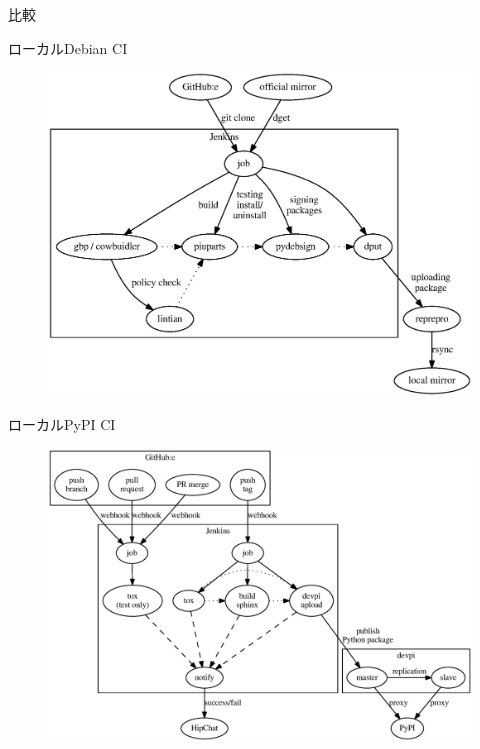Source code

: \begin{frame}{比較}
  \begin{minipage}[t]{0.49\hsize}
    ローカルDebian CI
    \begin{figure}[H]
      \begin{center}
        \includegraphics[width=1.1\hsize]{image201504/debian-ci.eps}
      \end{center}
    \end{figure}
  \end{minipage}
    \begin{minipage}[t]{0.49\hsize}
    ローカルPyPI CI
    \begin{figure}[H]
      \begin{center}
        \includegraphics[width=1.1\hsize]{image201504/python-ci.eps}
      \end{center}
    \end{figure}
  \end{minipage}
\end{frame}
===============
All of the records above are to be printed exactly, with every picture omitted.

◆ Answer to this task
Source code

: \begin{frame}{比較}
  \begin{minipage}[t]{0.49\hsize}
    ローカルDebian CI
    \begin{figure}[H]
      \begin{center}
        \includegraphics[width=1.1\hsize]{image201504/debian-ci.eps}
      \end{center}
    \end{figure}
  \end{minipage}
    \begin{minipage}[t]{0.49\hsize}
    ローカルPyPI CI
    \begin{figure}[H]
      \begin{center}
        \includegraphics[width=1.1\hsize]{image201504/python-ci.eps}
      \end{center}
    \end{figure}
  \end{minipage}
\end{frame}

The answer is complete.